▶ **Work to be completed**
Write out, without any change, the lines in the material below that run from the line with "house smokes Kools." through the line with "control with time step adaption.", both included.

▶ **Records to process**
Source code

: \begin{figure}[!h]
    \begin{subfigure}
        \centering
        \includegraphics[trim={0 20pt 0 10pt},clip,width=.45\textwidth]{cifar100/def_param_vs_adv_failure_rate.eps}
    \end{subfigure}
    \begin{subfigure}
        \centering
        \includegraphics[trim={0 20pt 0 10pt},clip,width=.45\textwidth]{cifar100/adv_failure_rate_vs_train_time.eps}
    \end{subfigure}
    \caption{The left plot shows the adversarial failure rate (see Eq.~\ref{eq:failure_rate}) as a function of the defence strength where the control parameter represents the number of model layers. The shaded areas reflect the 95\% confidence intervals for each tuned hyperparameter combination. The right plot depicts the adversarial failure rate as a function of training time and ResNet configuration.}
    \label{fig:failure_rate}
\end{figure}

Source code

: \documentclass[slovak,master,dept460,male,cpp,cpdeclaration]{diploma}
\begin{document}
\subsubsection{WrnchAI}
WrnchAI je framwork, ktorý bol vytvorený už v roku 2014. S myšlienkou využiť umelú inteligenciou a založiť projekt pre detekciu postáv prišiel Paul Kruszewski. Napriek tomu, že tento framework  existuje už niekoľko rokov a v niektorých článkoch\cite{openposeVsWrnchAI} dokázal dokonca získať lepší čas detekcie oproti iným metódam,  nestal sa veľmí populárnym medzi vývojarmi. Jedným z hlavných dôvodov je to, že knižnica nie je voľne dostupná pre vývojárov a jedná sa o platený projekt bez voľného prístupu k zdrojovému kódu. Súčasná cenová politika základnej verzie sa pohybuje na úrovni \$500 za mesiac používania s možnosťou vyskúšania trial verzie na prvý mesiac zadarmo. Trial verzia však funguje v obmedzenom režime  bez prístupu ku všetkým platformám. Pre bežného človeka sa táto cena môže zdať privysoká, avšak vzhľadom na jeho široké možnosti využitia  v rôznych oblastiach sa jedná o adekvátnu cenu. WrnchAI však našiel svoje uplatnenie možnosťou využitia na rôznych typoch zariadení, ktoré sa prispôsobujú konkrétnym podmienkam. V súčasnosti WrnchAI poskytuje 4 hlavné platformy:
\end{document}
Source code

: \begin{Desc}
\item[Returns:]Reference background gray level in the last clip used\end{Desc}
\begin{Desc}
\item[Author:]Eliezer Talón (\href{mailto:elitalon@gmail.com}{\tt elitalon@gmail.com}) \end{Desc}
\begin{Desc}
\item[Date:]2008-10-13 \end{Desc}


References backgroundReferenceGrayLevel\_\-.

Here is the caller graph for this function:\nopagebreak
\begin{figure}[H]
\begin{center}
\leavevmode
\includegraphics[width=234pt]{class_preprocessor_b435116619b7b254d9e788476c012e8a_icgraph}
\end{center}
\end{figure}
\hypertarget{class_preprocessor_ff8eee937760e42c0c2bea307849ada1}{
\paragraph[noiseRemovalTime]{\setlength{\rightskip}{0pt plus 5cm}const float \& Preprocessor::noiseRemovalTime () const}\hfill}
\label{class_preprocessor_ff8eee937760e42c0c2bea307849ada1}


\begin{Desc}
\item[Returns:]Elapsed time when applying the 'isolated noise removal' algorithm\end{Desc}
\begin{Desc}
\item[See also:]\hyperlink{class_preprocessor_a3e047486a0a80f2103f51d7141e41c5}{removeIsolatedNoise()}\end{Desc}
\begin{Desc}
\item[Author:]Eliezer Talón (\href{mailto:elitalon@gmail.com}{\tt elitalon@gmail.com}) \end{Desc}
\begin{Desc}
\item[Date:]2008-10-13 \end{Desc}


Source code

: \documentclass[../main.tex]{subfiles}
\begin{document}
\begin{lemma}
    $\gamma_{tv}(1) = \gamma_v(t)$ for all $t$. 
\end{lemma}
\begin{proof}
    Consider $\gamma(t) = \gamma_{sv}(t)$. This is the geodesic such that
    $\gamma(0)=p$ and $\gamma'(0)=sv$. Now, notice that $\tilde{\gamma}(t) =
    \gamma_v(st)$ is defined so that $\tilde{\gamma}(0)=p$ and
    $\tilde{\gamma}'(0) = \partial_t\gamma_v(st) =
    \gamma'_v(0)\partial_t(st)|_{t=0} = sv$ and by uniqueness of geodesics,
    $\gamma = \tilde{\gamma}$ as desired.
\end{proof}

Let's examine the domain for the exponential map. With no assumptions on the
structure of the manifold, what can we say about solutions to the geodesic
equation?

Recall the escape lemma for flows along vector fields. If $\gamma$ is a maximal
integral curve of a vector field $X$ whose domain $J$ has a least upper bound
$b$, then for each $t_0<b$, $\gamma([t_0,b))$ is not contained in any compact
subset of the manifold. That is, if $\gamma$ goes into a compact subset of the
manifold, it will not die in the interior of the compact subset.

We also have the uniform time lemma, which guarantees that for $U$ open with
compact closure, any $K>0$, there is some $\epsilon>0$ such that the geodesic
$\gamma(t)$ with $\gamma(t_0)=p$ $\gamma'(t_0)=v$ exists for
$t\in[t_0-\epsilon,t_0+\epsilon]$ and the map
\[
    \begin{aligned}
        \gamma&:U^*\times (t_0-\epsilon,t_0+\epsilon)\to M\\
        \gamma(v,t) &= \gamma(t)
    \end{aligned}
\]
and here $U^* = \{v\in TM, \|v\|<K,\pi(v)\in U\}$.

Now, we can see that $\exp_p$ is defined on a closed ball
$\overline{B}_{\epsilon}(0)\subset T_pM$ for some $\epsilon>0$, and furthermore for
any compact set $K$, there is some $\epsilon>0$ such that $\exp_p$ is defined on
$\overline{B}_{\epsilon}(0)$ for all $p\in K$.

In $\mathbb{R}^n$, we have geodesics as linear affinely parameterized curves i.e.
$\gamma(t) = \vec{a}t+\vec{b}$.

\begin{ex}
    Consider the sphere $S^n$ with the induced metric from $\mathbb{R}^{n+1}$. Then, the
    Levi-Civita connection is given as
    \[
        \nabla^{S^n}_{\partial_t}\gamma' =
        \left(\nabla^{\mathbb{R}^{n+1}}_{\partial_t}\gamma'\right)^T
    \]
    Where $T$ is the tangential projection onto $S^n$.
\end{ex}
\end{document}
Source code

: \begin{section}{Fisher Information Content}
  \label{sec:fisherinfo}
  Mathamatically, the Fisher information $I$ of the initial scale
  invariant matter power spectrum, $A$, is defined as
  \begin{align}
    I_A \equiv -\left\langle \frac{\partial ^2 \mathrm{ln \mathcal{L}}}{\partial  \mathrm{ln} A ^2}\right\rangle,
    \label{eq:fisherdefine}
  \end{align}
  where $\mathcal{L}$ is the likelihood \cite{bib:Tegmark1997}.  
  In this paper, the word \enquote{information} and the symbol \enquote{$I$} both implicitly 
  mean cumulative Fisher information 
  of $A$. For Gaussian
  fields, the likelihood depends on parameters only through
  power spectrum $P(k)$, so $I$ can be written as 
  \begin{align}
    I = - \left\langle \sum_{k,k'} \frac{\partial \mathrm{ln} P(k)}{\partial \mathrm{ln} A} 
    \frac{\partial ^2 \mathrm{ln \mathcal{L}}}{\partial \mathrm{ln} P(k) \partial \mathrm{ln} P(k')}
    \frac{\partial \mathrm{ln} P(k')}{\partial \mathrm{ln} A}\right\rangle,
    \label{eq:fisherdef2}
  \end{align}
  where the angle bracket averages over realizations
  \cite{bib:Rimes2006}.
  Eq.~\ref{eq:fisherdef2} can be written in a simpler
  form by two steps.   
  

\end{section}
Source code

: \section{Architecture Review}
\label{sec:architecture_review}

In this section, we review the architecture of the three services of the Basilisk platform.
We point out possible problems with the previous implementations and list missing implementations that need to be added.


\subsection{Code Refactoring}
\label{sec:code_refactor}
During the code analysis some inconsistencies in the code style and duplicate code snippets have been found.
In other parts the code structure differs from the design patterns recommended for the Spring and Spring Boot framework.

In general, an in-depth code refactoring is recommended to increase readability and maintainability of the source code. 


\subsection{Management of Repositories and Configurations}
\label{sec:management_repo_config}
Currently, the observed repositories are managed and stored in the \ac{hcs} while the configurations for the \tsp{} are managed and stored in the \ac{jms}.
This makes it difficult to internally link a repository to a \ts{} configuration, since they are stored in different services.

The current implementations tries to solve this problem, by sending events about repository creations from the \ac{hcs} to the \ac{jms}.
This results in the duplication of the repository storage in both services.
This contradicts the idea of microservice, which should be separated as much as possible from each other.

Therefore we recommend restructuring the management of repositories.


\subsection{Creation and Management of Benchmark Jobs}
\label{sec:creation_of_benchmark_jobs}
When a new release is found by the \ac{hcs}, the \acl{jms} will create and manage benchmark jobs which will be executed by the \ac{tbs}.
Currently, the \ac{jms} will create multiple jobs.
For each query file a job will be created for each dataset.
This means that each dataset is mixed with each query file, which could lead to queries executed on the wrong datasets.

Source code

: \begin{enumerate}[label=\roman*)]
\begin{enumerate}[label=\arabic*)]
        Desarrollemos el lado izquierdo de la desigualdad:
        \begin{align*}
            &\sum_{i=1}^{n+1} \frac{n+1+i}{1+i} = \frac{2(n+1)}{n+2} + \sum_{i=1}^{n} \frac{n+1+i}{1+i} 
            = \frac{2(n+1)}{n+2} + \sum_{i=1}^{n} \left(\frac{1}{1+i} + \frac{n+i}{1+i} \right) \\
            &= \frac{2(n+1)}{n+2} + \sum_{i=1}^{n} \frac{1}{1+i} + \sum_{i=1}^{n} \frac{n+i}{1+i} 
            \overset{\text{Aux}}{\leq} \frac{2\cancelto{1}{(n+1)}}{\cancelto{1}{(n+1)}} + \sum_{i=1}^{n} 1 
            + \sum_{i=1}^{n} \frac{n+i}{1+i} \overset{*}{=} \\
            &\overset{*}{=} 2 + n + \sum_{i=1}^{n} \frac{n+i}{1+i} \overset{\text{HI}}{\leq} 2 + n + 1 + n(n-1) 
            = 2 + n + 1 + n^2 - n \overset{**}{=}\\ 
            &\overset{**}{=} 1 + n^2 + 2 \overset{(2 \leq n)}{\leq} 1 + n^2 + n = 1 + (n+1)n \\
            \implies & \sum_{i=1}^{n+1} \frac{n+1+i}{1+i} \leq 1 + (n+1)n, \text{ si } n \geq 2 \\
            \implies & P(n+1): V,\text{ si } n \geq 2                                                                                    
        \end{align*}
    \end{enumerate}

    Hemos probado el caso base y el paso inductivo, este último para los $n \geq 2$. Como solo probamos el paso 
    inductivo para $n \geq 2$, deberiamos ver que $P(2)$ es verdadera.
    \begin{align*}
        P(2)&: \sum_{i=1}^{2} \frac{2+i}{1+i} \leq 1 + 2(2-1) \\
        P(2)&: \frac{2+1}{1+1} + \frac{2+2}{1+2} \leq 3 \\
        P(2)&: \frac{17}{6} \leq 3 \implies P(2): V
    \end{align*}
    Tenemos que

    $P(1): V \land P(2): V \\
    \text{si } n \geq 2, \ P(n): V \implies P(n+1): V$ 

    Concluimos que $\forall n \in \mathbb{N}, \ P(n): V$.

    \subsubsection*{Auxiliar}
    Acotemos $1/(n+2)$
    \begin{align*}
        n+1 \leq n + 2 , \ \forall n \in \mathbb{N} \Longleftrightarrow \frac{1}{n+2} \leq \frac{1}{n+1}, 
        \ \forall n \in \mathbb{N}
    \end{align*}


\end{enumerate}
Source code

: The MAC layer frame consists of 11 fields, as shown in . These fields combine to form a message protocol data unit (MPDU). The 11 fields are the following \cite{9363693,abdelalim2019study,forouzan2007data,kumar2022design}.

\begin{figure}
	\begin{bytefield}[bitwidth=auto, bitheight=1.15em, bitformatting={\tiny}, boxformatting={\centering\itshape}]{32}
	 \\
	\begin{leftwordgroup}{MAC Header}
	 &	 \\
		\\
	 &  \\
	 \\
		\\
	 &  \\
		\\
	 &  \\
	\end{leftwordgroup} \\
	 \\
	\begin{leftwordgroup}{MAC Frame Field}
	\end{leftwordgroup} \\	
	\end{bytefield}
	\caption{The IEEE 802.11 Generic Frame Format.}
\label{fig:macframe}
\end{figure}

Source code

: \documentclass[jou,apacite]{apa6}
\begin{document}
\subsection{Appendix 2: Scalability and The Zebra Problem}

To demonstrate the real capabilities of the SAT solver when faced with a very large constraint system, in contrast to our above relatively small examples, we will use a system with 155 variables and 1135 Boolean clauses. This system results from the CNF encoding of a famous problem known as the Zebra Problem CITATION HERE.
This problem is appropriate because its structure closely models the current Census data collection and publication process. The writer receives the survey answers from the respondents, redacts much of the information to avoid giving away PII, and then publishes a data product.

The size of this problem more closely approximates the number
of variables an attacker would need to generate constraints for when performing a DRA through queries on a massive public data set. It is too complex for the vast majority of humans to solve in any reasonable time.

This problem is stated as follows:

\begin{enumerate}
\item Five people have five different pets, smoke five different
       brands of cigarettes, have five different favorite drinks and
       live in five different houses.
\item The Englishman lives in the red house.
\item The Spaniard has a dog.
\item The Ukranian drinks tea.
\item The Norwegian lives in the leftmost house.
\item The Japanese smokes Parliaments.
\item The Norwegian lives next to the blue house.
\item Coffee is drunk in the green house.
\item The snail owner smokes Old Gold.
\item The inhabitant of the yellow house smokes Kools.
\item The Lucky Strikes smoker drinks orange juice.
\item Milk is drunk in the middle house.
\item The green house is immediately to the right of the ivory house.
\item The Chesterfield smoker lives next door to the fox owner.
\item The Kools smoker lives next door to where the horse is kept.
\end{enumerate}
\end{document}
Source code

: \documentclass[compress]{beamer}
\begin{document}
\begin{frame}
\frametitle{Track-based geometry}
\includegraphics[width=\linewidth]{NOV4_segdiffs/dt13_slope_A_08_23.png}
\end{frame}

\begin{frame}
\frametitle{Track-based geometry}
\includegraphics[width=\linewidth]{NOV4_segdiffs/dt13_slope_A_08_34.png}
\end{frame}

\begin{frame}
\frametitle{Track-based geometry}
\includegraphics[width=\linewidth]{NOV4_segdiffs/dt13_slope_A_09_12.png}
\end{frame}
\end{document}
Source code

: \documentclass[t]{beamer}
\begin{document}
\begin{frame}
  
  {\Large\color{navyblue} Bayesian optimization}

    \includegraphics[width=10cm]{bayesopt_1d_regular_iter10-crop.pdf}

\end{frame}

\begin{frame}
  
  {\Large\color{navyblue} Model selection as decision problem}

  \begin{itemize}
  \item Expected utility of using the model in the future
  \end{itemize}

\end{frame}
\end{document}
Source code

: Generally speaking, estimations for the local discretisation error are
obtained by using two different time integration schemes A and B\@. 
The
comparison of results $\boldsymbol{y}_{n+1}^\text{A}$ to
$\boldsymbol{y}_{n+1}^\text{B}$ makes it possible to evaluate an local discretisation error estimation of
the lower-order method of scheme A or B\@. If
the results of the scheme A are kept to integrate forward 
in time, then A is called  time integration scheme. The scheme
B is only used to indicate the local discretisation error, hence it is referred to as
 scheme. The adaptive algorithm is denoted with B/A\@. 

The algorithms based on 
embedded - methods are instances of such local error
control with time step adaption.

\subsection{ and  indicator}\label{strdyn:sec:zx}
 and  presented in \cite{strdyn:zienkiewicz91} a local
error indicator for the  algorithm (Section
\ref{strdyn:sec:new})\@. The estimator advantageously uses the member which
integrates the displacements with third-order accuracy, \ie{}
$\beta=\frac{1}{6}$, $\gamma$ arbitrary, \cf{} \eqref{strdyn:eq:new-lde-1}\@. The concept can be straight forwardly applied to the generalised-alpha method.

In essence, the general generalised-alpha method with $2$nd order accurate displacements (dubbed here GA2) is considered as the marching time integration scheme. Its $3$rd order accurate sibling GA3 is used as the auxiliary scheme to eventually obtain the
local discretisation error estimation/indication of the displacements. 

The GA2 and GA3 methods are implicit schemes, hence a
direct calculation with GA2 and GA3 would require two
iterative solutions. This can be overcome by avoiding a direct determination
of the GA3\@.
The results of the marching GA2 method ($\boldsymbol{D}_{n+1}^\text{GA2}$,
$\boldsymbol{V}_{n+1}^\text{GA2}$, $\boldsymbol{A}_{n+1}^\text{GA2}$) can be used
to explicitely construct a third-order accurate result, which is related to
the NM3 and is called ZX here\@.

▶ **Output of the task**
\item The inhabitant of the yellow house smokes Kools.
\item The Lucky Strikes smoker drinks orange juice.
\item Milk is drunk in the middle house.
\item The green house is immediately to the right of the ivory house.
\item The Chesterfield smoker lives next door to the fox owner.
\item The Kools smoker lives next door to where the horse is kept.
\end{enumerate}
\end{document}
Source code

: \documentclass[compress]{beamer}
\begin{document}
\begin{frame}
\frametitle{Track-based geometry}
\includegraphics[width=\linewidth]{NOV4_segdiffs/dt13_slope_A_08_23.png}
\end{frame}

\begin{frame}
\frametitle{Track-based geometry}
\includegraphics[width=\linewidth]{NOV4_segdiffs/dt13_slope_A_08_34.png}
\end{frame}

\begin{frame}
\frametitle{Track-based geometry}
\includegraphics[width=\linewidth]{NOV4_segdiffs/dt13_slope_A_09_12.png}
\end{frame}
\end{document}
Source code

: \documentclass[t]{beamer}
\begin{document}
\begin{frame}
  
  {\Large\color{navyblue} Bayesian optimization}

    \includegraphics[width=10cm]{bayesopt_1d_regular_iter10-crop.pdf}

\end{frame}

\begin{frame}
  
  {\Large\color{navyblue} Model selection as decision problem}

  \begin{itemize}
  \item Expected utility of using the model in the future
  \end{itemize}

\end{frame}
\end{document}
Source code

: Generally speaking, estimations for the local discretisation error are
obtained by using two different time integration schemes A and B\@. 
The
comparison of results $\boldsymbol{y}_{n+1}^\text{A}$ to
$\boldsymbol{y}_{n+1}^\text{B}$ makes it possible to evaluate an local discretisation error estimation of
the lower-order method of scheme A or B\@. If
the results of the scheme A are kept to integrate forward 
in time, then A is called  time integration scheme. The scheme
B is only used to indicate the local discretisation error, hence it is referred to as
 scheme. The adaptive algorithm is denoted with B/A\@. 

The algorithms based on 
embedded - methods are instances of such local error
control with time step adaption.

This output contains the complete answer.